The long, hot, dry summer has played havoc with the harvest of many traditional summer and fall fruits and vegetables, including that fall favorite, the pumpkin.

But don’t be fearful – we have colorful, beautiful pumpkins, squash and gourds for your Halloween decorations and autumn centerpieces, and more coming in all the time.

The prolonged drought suffered by many farmers meant that for many pumpkin and squash varieties, the crop either came to market late, produced fewer pumpkins than usual, or both. Pumpkins will be just a little scarcer this year, and if you wait too long to buy them, you may find fewer available than in years past.

So, this year, you might also think about changing up your seasonal display with some of the more unique, unusual pumpkins, squash and decorative gourds we’ve brought in. Our display in our patio pumpkin patch will change as the harvest continues, but here are some of the more unique ones that you may find:

Turban squash: These look like a small pumpkin wearing a little hat (thus, the “turban” name), but they’re squash. Most people use them as decorations, but inside that hard shell there’s edible flesh, good roasted or pureed into soup.

Sweet dumpling squash: These look like small pumpkins with a green-and-pale yellow mottled skin, but they’re squash, too. You can roast them, skin and all, and eat like a sweet potato; they are very sweet .

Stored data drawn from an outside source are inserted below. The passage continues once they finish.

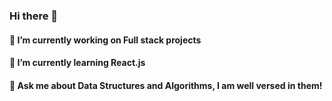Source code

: ### Hi there 👋
#### 🔭 I’m currently working on Full stack projects
#### 🌱 I’m currently learning React.js
#### 💬 Ask me about Data Structures and Algorithms, I am well versed in them!

<!--
**onkarlapate27/onkarlapate27** is a ✨ _special_ ✨ repository because its `README.md` (this file) appears on your GitHub profile.

Here are some ideas to get you started:

- 🔭 I’m currently working on ...
- 🌱 I’m currently learning ...
- 👯 I’m looking to collaborate on ...
- 🤔 I’m looking for help with ...
- 💬 Ask me about ...
- 📫 How to reach me: ...
- 😄 Pronouns: ...
- ⚡ Fun fact: ...
-->

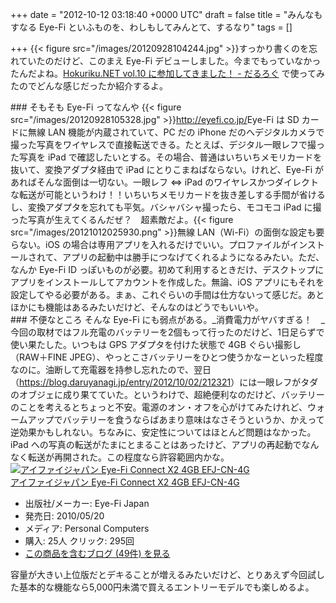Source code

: 
+++
date = "2012-10-12 03:18:40 +0000 UTC"
draft = false
title = "みんなもすなる Eye-Fi といふものを、わしもしてみんとて、するなり"
tags = []

+++
{{< figure src="/images/20120928104244.jpg"  >}}すっかり書くのを忘れていたのだけど、このまえ Eye-Fi デビューしました。今までもっていなかったんだよね。<a href="https://blog.daruyanagi.jp/entry/2012/10/01/202730">Hokuriku.NET vol.10 に参加してきました！ - だるろぐ</a> で使ってみたのでどんな感じだったか紹介するよ。

<div class="section">
    ### そもそも Eye-Fi ってなんや
    {{< figure src="/images/20120928105328.jpg"  >}}<a href="http://eyefi.co.jp/">http://eyefi.co.jp/</a>Eye-Fi は SD カードに無線 LAN 機能が内蔵されていて、PC だの iPhone だのへデジタルカメラで撮った写真をワイヤレスで直接転送できる。たとえば、デジタル一眼レフで撮った写真を iPad で確認したいとする。その場合、普通はいちいちメモリカードを抜いて、変換アダプタ経由で iPad にとりこまねばならない。けれど、Eye-Fi があればそんな面倒は一切ない。一眼レフ &lt;=> iPad のワイヤレスかつダイレクトな転送が可能というわけ！！いちいちメモリカードを抜き差しする手間が省けるし、変換アダプタを忘れても平気。バシャバシャ撮ったら、モコモコ iPad に撮った写真が生えてくるんだぜ？　超素敵だよ。{{< figure src="/images/20121012025930.png"  >}}無線 LAN（Wi-Fi）の面倒な設定も要らない。iOS の場合は専用アプリを入れるだけでいい。プロファイルがインストールされて、アプリの起動中は勝手につなげてくれるようになるみたい。ただ、なんか Eye-Fi ID っぽいものが必要。初めて利用するときだけ、デスクトップにアプリをインストールしてアカウントを作成した。無論、iOS アプリにもそれを設定してやる必要がある。まぁ、これぐらいの手間は仕方ないって感じだ。あとほかにも機能はあるみたいだけど、そんなのはどうでもいいや。

</div>
<div class="section">
    ### 不便なところ
    そんな Eye-Fi にも弱点がある。_消費電力がヤバすぎる！　_今回の取材ではフル充電のバッテリーを2個もって行ったのだけど、1日足らずで使い果たした。いつもは GPS アダプタを付けた状態で 4GB ぐらい撮影し（RAW＋FINE JPEG）、やっとこさバッテリーをひとつ使うかなーといった程度なのに。油断して充電器を持参し忘れたので、翌日（<a href="https://blog.daruyanagi.jp/entry/2012/10/02/212321">https://blog.daruyanagi.jp/entry/2012/10/02/212321</a>）には一眼レフがタダのオブジェに成り果てていた。というわけで、超絶便利なのだけど、バッテリーのことを考えるとちょっと不安。電源のオン・オフを心がけてみたけれど、ウォームアップでバッテリーを食うならばあまり意味はなさそうというか、かえって逆効果かもしれない。ちなみに、安定性についてはほとんど問題はなかった。iPad への写真の転送がたまにとまることはあったけど、アプリの再起動でなんなく転送が再開された。この程度なら許容範囲内かな。<div class="hatena-asin-detail"><a href="http://www.amazon.co.jp/exec/obidos/ASIN/B003M05LMM/bestylesnet-22/"><img src="https://d.hatena.ne.jp/images/hatena_aws.gif" class="hatena-asin-detail-image" alt="アイファイジャパン Eye-Fi Connect X2 4GB EFJ-CN-4G" title="アイファイジャパン Eye-Fi Connect X2 4GB EFJ-CN-4G"/></a><div class="hatena-asin-detail-info"><a href="http://www.amazon.co.jp/exec/obidos/ASIN/B003M05LMM/bestylesnet-22/">アイファイジャパン Eye-Fi Connect X2 4GB EFJ-CN-4G</a><ul><li><span class="hatena-asin-detail-label">出版社/メーカー:</span> Eye-Fi Japan</li><li><span class="hatena-asin-detail-label">発売日:</span> 2010/05/20</li><li><span class="hatena-asin-detail-label">メディア:</span> Personal Computers</li><li><span class="hatena-asin-detail-label">購入</span>: 25人 <span class="hatena-asin-detail-label">クリック</span>: 295回</li><li><a href="http://d.hatena.ne.jp/asin/B003M05LMM/bestylesnet-22" target="_blank">この商品を含むブログ (49件) を見る</a></li></ul></div><div class="hatena-asin-detail-foot"></div></div>容量が大きい上位版だとデキることが増えるみたいだけど、とりあえず今回試した基本的な機能なら5,000円未満で買えるエントリーモデルでも楽しめるよ。

</div>

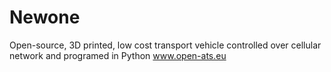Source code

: # Newone
Open-source, 3D printed, low cost transport vehicle controlled over cellular network and programed in Python
www.open-ats.eu
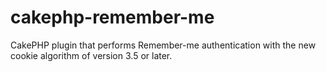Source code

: # cakephp-remember-me
CakePHP plugin that performs Remember-me authentication with the new cookie algorithm of version 3.5 or later.

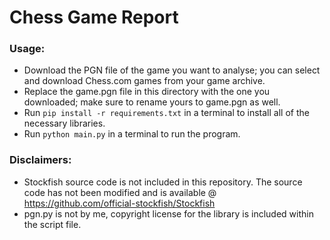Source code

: # **Chess Game Report**

### **Usage**:
- Download the PGN file of the game you want to analyse; you can select and download Chess.com games from your game archive.
- Replace the game.pgn file in this directory with the one you downloaded; make sure to rename yours to game.pgn as well.
- Run `pip install -r requirements.txt` in a terminal to install all of the necessary libraries.
- Run `python main.py` in a terminal to run the program.

### **Disclaimers**:
- Stockfish source code is not included in this repository. The source code has not been modified and is available @ https://github.com/official-stockfish/Stockfish
- pgn.py is not by me, copyright license for the library is included within the script file.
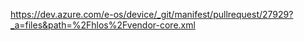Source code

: 
https://dev.azure.com/e-os/device/_git/manifest/pullrequest/27929?_a=files&path=%2Fhlos%2Fvendor-core.xml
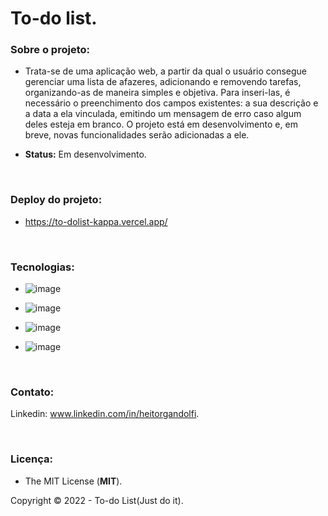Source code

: # To-do list.

### **Sobre o projeto:**

- Trata-se de uma aplicação web, a partir da qual o usuário consegue gerenciar uma lista de afazeres, adicionando e removendo tarefas, organizando-as de maneira simples e objetiva. Para inseri-las, é necessário o preenchimento dos campos existentes: a sua descrição e a data a ela vinculada, emitindo um mensagem de erro caso algum deles esteja em branco. O projeto está em desenvolvimento e, em breve, novas funcionalidades serão adicionadas a ele.

- **Status:** Em desenvolvimento.

<br>

### **Deploy do projeto:**

- https://to-dolist-kappa.vercel.app/

<br>


### **Tecnologias:**


- ![image](https://img.shields.io/badge/React-20232A?style=for-the-badge&logo=react&logoColor=61DAFB
)

- ![image](https://img.shields.io/badge/JavaScript-F7DF1E?style=for-the-badge&logo=javascript&logoColor=black
)

- ![image](https://img.shields.io/badge/HTML5-E34F26?style=for-the-badge&logo=html5&logoColor=white
)
- ![image](https://img.shields.io/badge/CSS3-1572B6?style=for-the-badge&logo=css3&logoColor=white
)

<br>

### **Contato:**

Linkedin: www.linkedin.com/in/heitorgandolfi.


<br>

### **Licença:**

- The MIT License (**MIT**).

Copyright ©️ 2022 - To-do List(Just do it).
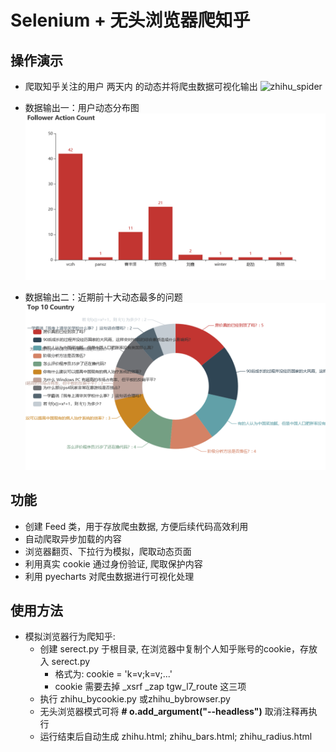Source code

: # Selenium + 无头浏览器爬知乎

## 操作演示

- 爬取知乎关注的用户 两天内 的动态并将爬虫数据可视化输出
  ![zhihu_spider](img_demo/zhihu_spider.gif)

- 数据输出一：用户动态分布图
  ![user_action_count](img_demo/user_action_count.png)

- 数据输出二：近期前十大动态最多的问题
  ![top10_question](img_demo/top10_question.png)

## 功能

- 创建 Feed 类，用于存放爬虫数据, 方便后续代码高效利用
- 自动爬取异步加载的内容
- 浏览器翻页、下拉行为模拟，爬取动态页面
- 利用真实 cookie 通过身份验证, 爬取保护内容
- 利用 pyecharts 对爬虫数据进行可视化处理

## 使用方法

- 模拟浏览器行为爬知乎: 
  - 创建 serect.py 于根目录, 在浏览器中复制个人知乎账号的cookie，存放入 serect.py
    - 格式为: cookie = 'k=v;k=v;...'
    - cookie 需要去掉 _xsrf _zap tgw_l7_route 这三项
  - 执行 zhihu_bycookie.py 或zhihu_bybrowser.py
  - 无头浏览器模式可将 **# o.add_argument("--headless")** 取消注释再执行
  - 运行结束后自动生成 zhihu.html; zhihu_bars.html; zhihu_radius.html 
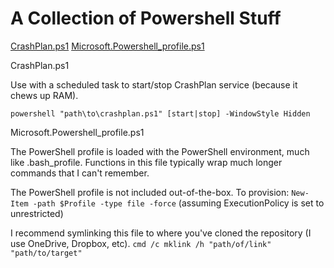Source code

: # A Collection of Powershell Stuff

 [CrashPlan.ps1](#crashplan)
 [Microsoft.Powershell_profile.ps1](#profile)

 <a name="crashplan"></a>
 CrashPlan.ps1
 
 Use with a scheduled task to start/stop CrashPlan service (because it chews up RAM).
 
 `powershell "path\to\crashplan.ps1" [start|stop] -WindowStyle Hidden` 

<a name="profile"></a>
Microsoft.Powershell_profile.ps1

The PowerShell profile is loaded with the PowerShell environment, much like .bash_profile.
Functions in this file typically wrap much longer commands that I can't remember.

The PowerShell profile is not included out-of-the-box. To provision:
`New-Item -path $Profile -type file -force`
(assuming ExecutionPolicy is set to unrestricted)

I recommend symlinking this file to where you've cloned the repository (I use OneDrive, Dropbox, etc).
`cmd /c mklink /h "path/of/link" "path/to/target"`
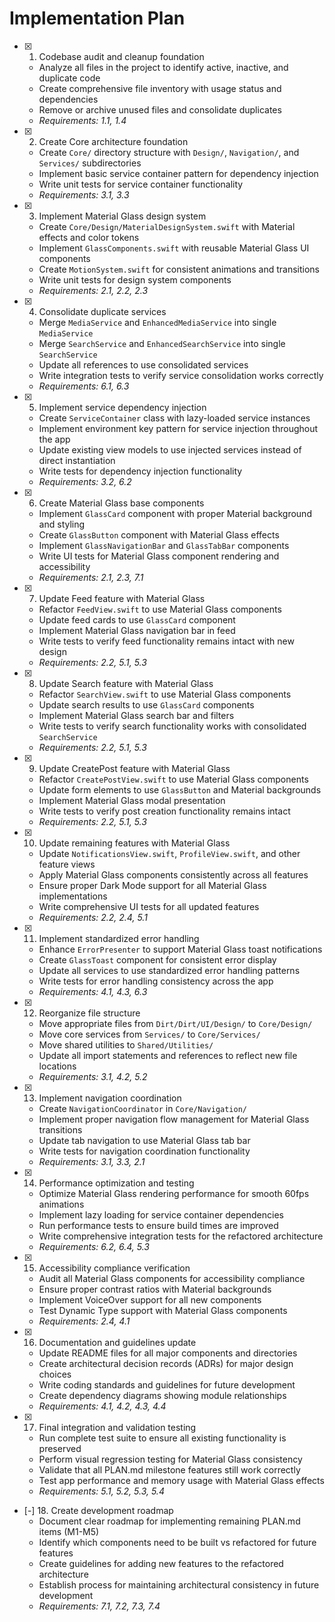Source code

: # Implementation Plan

- [x] 1. Codebase audit and cleanup foundation





  - Analyze all files in the project to identify active, inactive, and duplicate code
  - Create comprehensive file inventory with usage status and dependencies
  - Remove or archive unused files and consolidate duplicates
  - _Requirements: 1.1, 1.4_

- [x] 2. Create Core architecture foundation




  - Create `Core/` directory structure with `Design/`, `Navigation/`, and `Services/` subdirectories
  - Implement basic service container pattern for dependency injection
  - Write unit tests for service container functionality
  - _Requirements: 3.1, 3.3_

- [x] 3. Implement Material Glass design system
  - Create `Core/Design/MaterialDesignSystem.swift` with Material effects and color tokens
  - Implement `GlassComponents.swift` with reusable Material Glass UI components
  - Create `MotionSystem.swift` for consistent animations and transitions
  - Write unit tests for design system components
  - _Requirements: 2.1, 2.2, 2.3_

- [x] 4. Consolidate duplicate services
  - Merge `MediaService` and `EnhancedMediaService` into single `MediaService`
  - Merge `SearchService` and `EnhancedSearchService` into single `SearchService`
  - Update all references to use consolidated services
  - Write integration tests to verify service consolidation works correctly
  - _Requirements: 6.1, 6.3_

- [x] 5. Implement service dependency injection
  - Create `ServiceContainer` class with lazy-loaded service instances
  - Implement environment key pattern for service injection throughout the app
  - Update existing view models to use injected services instead of direct instantiation
  - Write tests for dependency injection functionality
  - _Requirements: 3.2, 6.2_

- [x] 6. Create Material Glass base components
  - Implement `GlassCard` component with proper Material background and styling
  - Create `GlassButton` component with Material Glass effects
  - Implement `GlassNavigationBar` and `GlassTabBar` components
  - Write UI tests for Material Glass component rendering and accessibility
  - _Requirements: 2.1, 2.3, 7.1_

- [x] 7. Update Feed feature with Material Glass
  - Refactor `FeedView.swift` to use Material Glass components
  - Update feed cards to use `GlassCard` component
  - Implement Material Glass navigation bar in feed
  - Write tests to verify feed functionality remains intact with new design
  - _Requirements: 2.2, 5.1, 5.3_

- [x] 8. Update Search feature with Material Glass
  - Refactor `SearchView.swift` to use Material Glass components
  - Update search results to use `GlassCard` components
  - Implement Material Glass search bar and filters
  - Write tests to verify search functionality works with consolidated `SearchService`
  - _Requirements: 2.2, 5.1, 5.3_

- [x] 9. Update CreatePost feature with Material Glass
  - Refactor `CreatePostView.swift` to use Material Glass components
  - Update form elements to use `GlassButton` and Material backgrounds
  - Implement Material Glass modal presentation
  - Write tests to verify post creation functionality remains intact
  - _Requirements: 2.2, 5.1, 5.3_

- [x] 10. Update remaining features with Material Glass
  - Update `NotificationsView.swift`, `ProfileView.swift`, and other feature views
  - Apply Material Glass components consistently across all features
  - Ensure proper Dark Mode support for all Material Glass implementations
  - Write comprehensive UI tests for all updated features
  - _Requirements: 2.2, 2.4, 5.1_

- [x] 11. Implement standardized error handling
  - Enhance `ErrorPresenter` to support Material Glass toast notifications
  - Create `GlassToast` component for consistent error display
  - Update all services to use standardized error handling patterns
  - Write tests for error handling consistency across the app
  - _Requirements: 4.1, 4.3, 6.3_

- [x] 12. Reorganize file structure
  - Move appropriate files from `Dirt/Dirt/UI/Design/` to `Core/Design/`
  - Move core services from `Services/` to `Core/Services/`
  - Move shared utilities to `Shared/Utilities/`
  - Update all import statements and references to reflect new file locations
  - _Requirements: 3.1, 4.2, 5.2_

- [x] 13. Implement navigation coordination
  - Create `NavigationCoordinator` in `Core/Navigation/`
  - Implement proper navigation flow management for Material Glass transitions
  - Update tab navigation to use Material Glass tab bar
  - Write tests for navigation coordination functionality
  - _Requirements: 3.1, 3.3, 2.1_

- [x] 14. Performance optimization and testing
  - Optimize Material Glass rendering performance for smooth 60fps animations
  - Implement lazy loading for service container dependencies
  - Run performance tests to ensure build times are improved
  - Write comprehensive integration tests for the refactored architecture
  - _Requirements: 6.2, 6.4, 5.3_

- [x] 15. Accessibility compliance verification
  - Audit all Material Glass components for accessibility compliance
  - Ensure proper contrast ratios with Material backgrounds
  - Implement VoiceOver support for all new components
  - Test Dynamic Type support with Material Glass components
  - _Requirements: 2.4, 4.1_

- [x] 16. Documentation and guidelines update
  - Update README files for all major components and directories
  - Create architectural decision records (ADRs) for major design choices
  - Write coding standards and guidelines for future development
  - Create dependency diagrams showing module relationships
  - _Requirements: 4.1, 4.2, 4.3, 4.4_

- [x] 17. Final integration and validation testing
  - Run complete test suite to ensure all existing functionality is preserved
  - Perform visual regression testing for Material Glass consistency
  - Validate that all PLAN.md milestone features still work correctly
  - Test app performance and memory usage with Material Glass effects
  - _Requirements: 5.1, 5.2, 5.3, 5.4_

- [-] 18. Create development roadmap
  - Document clear roadmap for implementing remaining PLAN.md items (M1-M5)
  - Identify which components need to be built vs refactored for future features
  - Create guidelines for adding new features to the refactored architecture
  - Establish process for maintaining architectural consistency in future development
  - _Requirements: 7.1, 7.2, 7.3, 7.4_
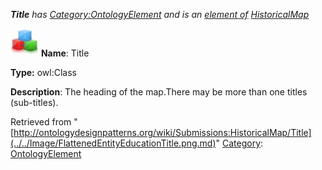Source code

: ___Title__ has [Category:OntologyElement](../../Category/OntologyElement.md "Category:OntologyElement") and is an [element of](../../Property/ElementOf.md "Property:ElementOf") [HistoricalMap](../../Submissions/HistoricalMap.md "Submissions:HistoricalMap")_


  




[![Class](../../images/thumb/2/27/Class.gif/45px-Class.gif)](../../Image/Class.gif.md "Class")
__Name__: Title 


__Type:__ owl:Class 


__Description__: The heading of the map.There may be more than one titles (sub-titles). 





Retrieved from "[http://ontologydesignpatterns.org/wiki/Submissions:HistoricalMap/Title](../../Image/FlattenedEntityEducationTitle.png.md)"
 [Category](http://ontologydesignpatterns.org/wiki/Special:Categories "Special:Categories"): [OntologyElement](../../Category/OntologyElement.md "Category:OntologyElement")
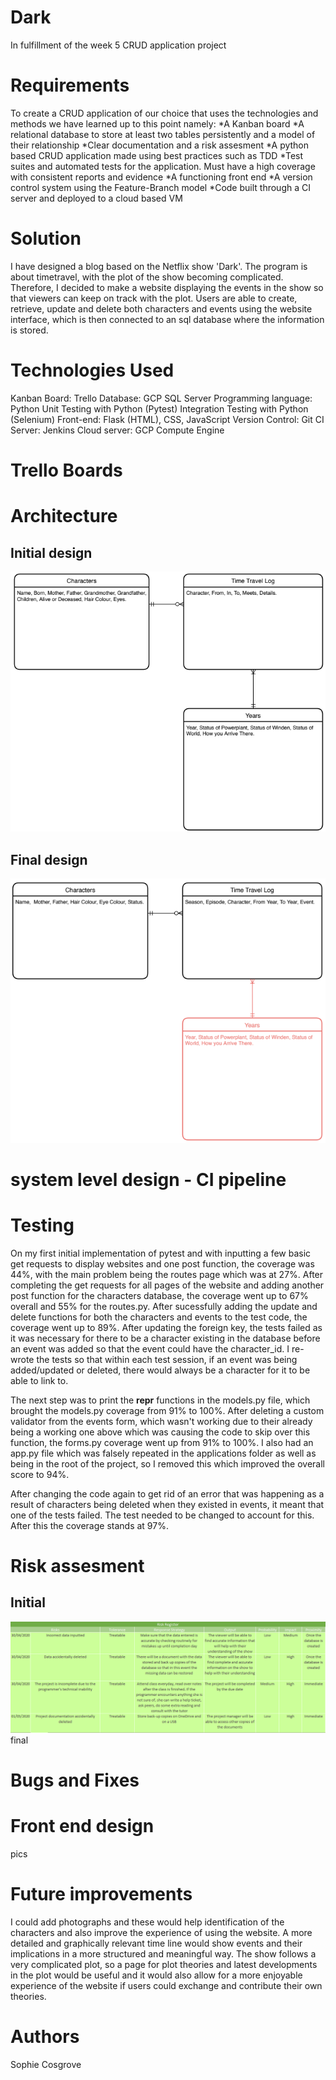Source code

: # Dark
In fulfillment of the week 5 CRUD application project

# Requirements
To create a CRUD application of our choice that uses the technologies and methods we have learned up to this point namely: *A Kanban     board *A relational database to store at least two tables persistently and a model of their relationship *Clear documentation and a     risk assesment *A python based CRUD application made using best practices such as TDD *Test suites and automated tests for the           application. Must have a high coverage with consistent reports and evidence *A functioning front end *A version control system using     the Feature-Branch model *Code built through a CI server and deployed to a cloud based VM

# Solution 
I have designed a blog based on the Netflix show 'Dark'. The program is about timetravel, with the plot of the show becoming complicated. Therefore, I decided to make a website displaying the events in the show so that viewers can keep on track with the plot.
Users are able to create, retrieve, update and delete both characters and events using the website interface, which is then connected to an sql database where the information is stored. 

# Technologies Used
Kanban Board: Trello
Database: GCP SQL Server
Programming language: Python
Unit Testing with Python (Pytest)
Integration Testing with Python (Selenium)
Front-end: Flask (HTML), CSS, JavaScript
Version Control: Git
CI Server: Jenkins
Cloud server: GCP Compute Engine

# Trello Boards

# Architecture
## Initial design
![imageoferd1](https://github.com/sophiecosgrove/Dark/blob/master/erd%201.png)
## Final design 
![imageoferd2](https://github.com/sophiecosgrove/Dark/blob/master/erd%20after.png)


# system level design - CI pipeline

# Testing
On my first initial implementation of pytest and with inputting a few basic get requests to display websites and one post function, the coverage was 44%, with the main problem being the routes page which was at 27%. After completing the get requests for all pages of the website and adding another post function for the characters database, the coverage went up to 67% overall and 55% for the routes.py. After sucessfully adding the update and delete functions for both the characters and events to the test code, the coverage went up to 89%. 
After updating the foreign key, the tests failed as it was necessary for there to be a character existing in the database before an event was added so that the event could have the character_id. I re-wrote the tests so that within each test session, if an event was being added/updated or deleted, there would always be a character for it to be able to link to.

The next step was to print the __repr__ functions in the models.py file, which brought the models.py coverage from 91% to 100%. After deleting a custom validator from the events form, which wasn't working due to their already being a working one above which was causing the code to skip over this function, the forms.py coverage went up from 91% to 100%. I also had an app.py file which was falsely repeated in the applications folder as well as being in the root of the project, so I removed this which improved the overall score to 94%.

After changing the code again to get rid of an error that was happening as a result of characters being deleted when they existed in events, it meant that one of the tests failed. The test needed to be changed to account for this. After this the coverage stands at 97%. 

# Risk assesment
## Initial
![imageofinitialriskassessment](https://github.com/sophiecosgrove/Dark/blob/master/risk%20assessment%20before.png)
final

# Bugs and Fixes

# Front end design
pics

# Future improvements
I could add photographs and these would help identification of the characters and also improve the experience of using the website.
A more detailed and graphically relevant time line would show events and their implications in a more structured and meaningful way. The show follows a very complicated plot, so a page for plot theories and latest developments in the plot would be useful and it would also allow for a more enjoyable experience of the website if users could exchange and contribute their own theories. 


# Authors
Sophie Cosgrove
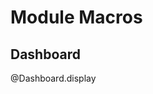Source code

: <!--
attribute: 
version:  0.0.1
language: en
narrator: UK English Female
title: Module Macros for Car dashboard
comment:  This is placeholder module to save macros used in other modules.

@version_history 

@end

script: assets/html5-canvas-speedometer/js/fraction.min.js
script: assets/html5-canvas-speedometer/js/speedometer.js

@onload
console.log("Loading dashboard module");

async function waitForDashboard() {
  while (!window.Dashboard) {
    await new Promise(resolve => setTimeout(resolve, 100)); // wait 100ms
  }
  // Once window.connection is available
  dashboardAvailable();
}

function dashboardAvailable() {
    console.log("Dashboard module loaded");
}

// Call this function to start the waiting process
waitForDashboard();

window.turnSignalsStates = {
        'left':  false,
        'right': false
    }
    
window.iconsStates = {
        // main circle
        'dippedBeam': 0,
        'brake':      0,
        'drift':      0,
        'highBeam':   0,
        'lock':       0,
        'seatBelt':   0,
        'engineTemp': 0,
        'stab':       0,
        'abs':        0,
        // right circle
        'gas':        0,
        'trunk':      0,
        'bonnet':     0,
        'doors':      0,
        // left circle
        'battery':    0,
        'oil':        0,
        'engineFail': 0
    }

window.speed = 0.0;
window.gas = 0.5;
window.mileage = 12345;
window.tacho = 0.0;

@end

@Dashboard.display
<div id="speedometer" style="transform: scale(1.0); transform-origin: top left;">
<div style="display: none;"><img id="sprite" src="assets/html5-canvas-speedometer/assets/icons.svg"></div>
<canvas id="canvas" width="560" height="280"></canvas>
</div>

<script>
    window.dashboard_refresh = setInterval(function()
    {
        let change = ( window.tacho - 0.2 ) * 0.01;
        window.speed = Math.max( 0, Math.min( 1, window.speed + change ) );

        if( !document.getElementById("canvas") )
        {
            clearInterval( window.dashboard_refresh );
            return;
        }

        try
        {
            window.Dashboard.draw( document.getElementById("canvas"), 
                window.speed * 0.95 + ( 0.005 * Math.random() -0.0025 ), 
                window.tacho, 
                window.gas, 
                window.mileage, 
                window.turnSignalsStates, 
                window.iconsStates );
        }
        catch (error)
        {
            console.error("An error occurred:", error);
        }
        
    }, 1000/16);

    console.log( "init" );
</script>
@end
-->

# Module Macros

## Dashboard

@Dashboard.display

<script>
    setInterval(function()
    {
        console.log( "Update" );

        try
        {
            window.mileage += 1;
            window.speed = (window.speed + 0.001) % 1;
            window.tacho = (window.tacho + 0.01) % 1;
            window.gas = (window.gas + 0.01) % 1;
        }
        catch (error)
        {
            console.error("An error occurred:", error);
        }
        
    }, 1000/10);
</script>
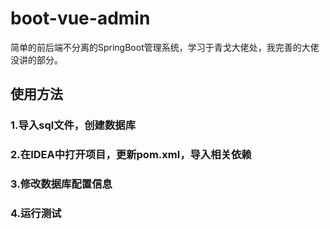 # boot-vue-admin
简单的前后端不分离的SpringBoot管理系统，学习于青戈大佬处，我完善的大佬没讲的部分。
## 使用方法
### 1.导入sql文件，创建数据库
### 2.在IDEA中打开项目，更新pom.xml，导入相关依赖
### 3.修改数据库配置信息
### 4.运行测试
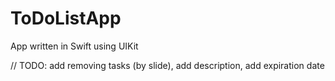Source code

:# ToDoListApp
App written in Swift using UIKit

// TODO: add removing tasks (by slide), add description, add expiration date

Cinderella pumpkins: Bright orange and slightly squashed, these pumpkins look like they came out of a fairytale, like Cinderella’s magical coach. They can be eaten, too; the flesh is sweet and can even be made into pie.

Carnival squash: Somewhat similar to a sweet dumpling squash in appearance, these look like a small pumpkin or an acorn squash, except they are yellow with orange and/or green stripes or markings.  They’re hard-skinned but easy to bake; you may think they taste like butternut squash.

Blue pumpkins: These smaller pumpkins have skin that runs from blue-gray to greenish, and while they’re edible, they’re more often used as decoration because of their striking appearance.

Swan gourds: One of many types of small decorative gourds, this one really can look like a sitting swan, with its long, crooked neck. Decorative gourds aren’t edible, but a collection of them will last a long time as a decorative element in a bowl or tray, maybe paired with some colorful decorative corn or mini-pumpkins.